As well as being the upper limit for abortions, the 24th week of pregnancy is traditionally regarded as the point of viability, the time in the pregnancy after which the unborn baby could theoretically live outside its mother’s womb if it was born early. However, some argue that this is more a measure of the sophistication of our neonatal care, and over the past 20 years the success of this specialty has increased dramatically.[7] In many centres it is almost routine for babies born preterm at 24 weeks’gestation - four months early - to survive with good clinical input. An electronic paper published in the journal Pediatrics last year reported that 66% and 81% of those infants born at 23 and 24 weeks of gestation respectively survived to be discharged home.[8]
Whilst a reduction in the abortion limit appears unlikely to happen in the immediate future, it is perhaps ironic that one of those leading calls for the limit to be reduced to 22 weeks is Lord Steel, the architect of Britain’s original abortion laws.[9]
However, it is worth noting the significant burden of lasting neurodevelopmental difficulties in this group. Many thousands of pounds are invested in the intensive care of each of these children, as well as their clinical follow-up, and often their need for special education.Yet at the same time, late abortions are taking place in the UK and occasionally result in live births; these children receive no care or investment of any kind at present and are simply left to die. In July 2004, the British Medical Association’s (BMA) annual representative meeting (ARM) called on the NHS, the General Medical Council and other professional bodies to work together to ensure that babies born alive as a result of a termination receive the same full neonatal care as that available to other babies.[10]
In view of this, it seems paradoxical that the same meeting in 2005 overwhelmingly rejected a call to reduce the legal time limit for abortion. As reported in the summer edition of Triple Helix, members voted by three to one to maintain the present limits, not only flying – so it would seem – in the face of public opinion, but also denying the evidence of countless neonatal studies: senior doctors at the conference reportedly told delegates that there had been no change in neonatal survival rates in recent years.[11]

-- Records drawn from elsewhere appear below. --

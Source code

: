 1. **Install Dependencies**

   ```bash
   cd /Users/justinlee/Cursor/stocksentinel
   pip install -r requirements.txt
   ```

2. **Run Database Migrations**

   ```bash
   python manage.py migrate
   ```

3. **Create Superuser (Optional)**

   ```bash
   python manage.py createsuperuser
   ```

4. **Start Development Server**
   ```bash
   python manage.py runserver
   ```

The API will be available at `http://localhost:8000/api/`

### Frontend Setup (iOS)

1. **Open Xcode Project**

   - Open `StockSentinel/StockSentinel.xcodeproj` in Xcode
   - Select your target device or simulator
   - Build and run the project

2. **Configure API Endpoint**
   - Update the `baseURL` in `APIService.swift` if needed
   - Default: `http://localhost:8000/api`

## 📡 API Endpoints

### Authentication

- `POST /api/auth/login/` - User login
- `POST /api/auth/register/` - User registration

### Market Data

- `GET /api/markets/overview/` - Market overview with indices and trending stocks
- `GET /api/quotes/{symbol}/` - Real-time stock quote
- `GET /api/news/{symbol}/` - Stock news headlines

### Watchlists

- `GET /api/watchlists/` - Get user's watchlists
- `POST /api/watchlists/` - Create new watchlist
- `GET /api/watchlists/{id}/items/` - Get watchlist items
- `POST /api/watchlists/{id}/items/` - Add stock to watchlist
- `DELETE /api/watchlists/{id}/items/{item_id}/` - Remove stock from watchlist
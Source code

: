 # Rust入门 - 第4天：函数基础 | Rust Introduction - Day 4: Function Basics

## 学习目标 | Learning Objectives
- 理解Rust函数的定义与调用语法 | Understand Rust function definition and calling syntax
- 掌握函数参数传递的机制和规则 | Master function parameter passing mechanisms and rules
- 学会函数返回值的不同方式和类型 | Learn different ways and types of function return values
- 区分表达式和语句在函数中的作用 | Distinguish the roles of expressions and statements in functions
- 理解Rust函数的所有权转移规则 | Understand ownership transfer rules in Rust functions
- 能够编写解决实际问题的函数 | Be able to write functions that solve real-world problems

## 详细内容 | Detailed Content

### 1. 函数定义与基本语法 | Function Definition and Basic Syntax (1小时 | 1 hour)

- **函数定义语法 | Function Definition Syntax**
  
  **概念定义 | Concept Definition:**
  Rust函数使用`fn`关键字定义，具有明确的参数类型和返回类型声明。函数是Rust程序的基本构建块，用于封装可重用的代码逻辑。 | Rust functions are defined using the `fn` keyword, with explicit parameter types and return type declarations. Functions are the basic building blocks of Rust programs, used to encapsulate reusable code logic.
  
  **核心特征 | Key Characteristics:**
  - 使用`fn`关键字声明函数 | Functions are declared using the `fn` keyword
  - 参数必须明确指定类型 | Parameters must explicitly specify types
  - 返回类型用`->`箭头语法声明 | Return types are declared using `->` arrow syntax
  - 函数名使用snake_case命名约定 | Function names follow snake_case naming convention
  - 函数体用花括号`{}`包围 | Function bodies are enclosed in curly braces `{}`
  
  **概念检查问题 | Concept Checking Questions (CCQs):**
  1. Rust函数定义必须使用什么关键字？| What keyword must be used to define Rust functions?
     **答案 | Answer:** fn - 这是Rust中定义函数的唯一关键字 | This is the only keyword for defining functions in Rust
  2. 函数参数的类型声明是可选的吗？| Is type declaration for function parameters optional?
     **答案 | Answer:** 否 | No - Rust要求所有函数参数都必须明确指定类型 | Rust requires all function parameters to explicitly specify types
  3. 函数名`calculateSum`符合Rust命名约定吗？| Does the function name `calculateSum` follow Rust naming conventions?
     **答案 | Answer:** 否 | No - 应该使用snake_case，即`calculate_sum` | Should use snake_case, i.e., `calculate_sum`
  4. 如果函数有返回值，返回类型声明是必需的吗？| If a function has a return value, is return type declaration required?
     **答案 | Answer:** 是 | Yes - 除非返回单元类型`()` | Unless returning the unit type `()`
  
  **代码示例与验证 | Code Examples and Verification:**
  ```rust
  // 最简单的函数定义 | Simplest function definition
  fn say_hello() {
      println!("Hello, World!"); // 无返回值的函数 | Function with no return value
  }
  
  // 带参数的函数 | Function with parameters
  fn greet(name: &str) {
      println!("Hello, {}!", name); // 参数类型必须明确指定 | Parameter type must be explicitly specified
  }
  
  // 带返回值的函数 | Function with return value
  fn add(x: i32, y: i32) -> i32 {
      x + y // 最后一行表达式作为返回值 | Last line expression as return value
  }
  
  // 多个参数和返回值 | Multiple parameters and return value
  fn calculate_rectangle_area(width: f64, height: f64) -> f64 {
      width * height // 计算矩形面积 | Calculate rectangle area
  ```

The abortion debate is one of the oldest in bioethics, and dialogue has traditionally proved difficult with both parties seeming to come from irreconcilable positions. Whilst it’s easy to get bogged down by academic arguments about when life begins, the essential nature of the fetus does not change at viability (or the current abortion limit), and the results of the Telegraph poll suggest that the public realise this. If this is the case, we have a rare opportunity to influence this difficult area. The question is, what will we do about it?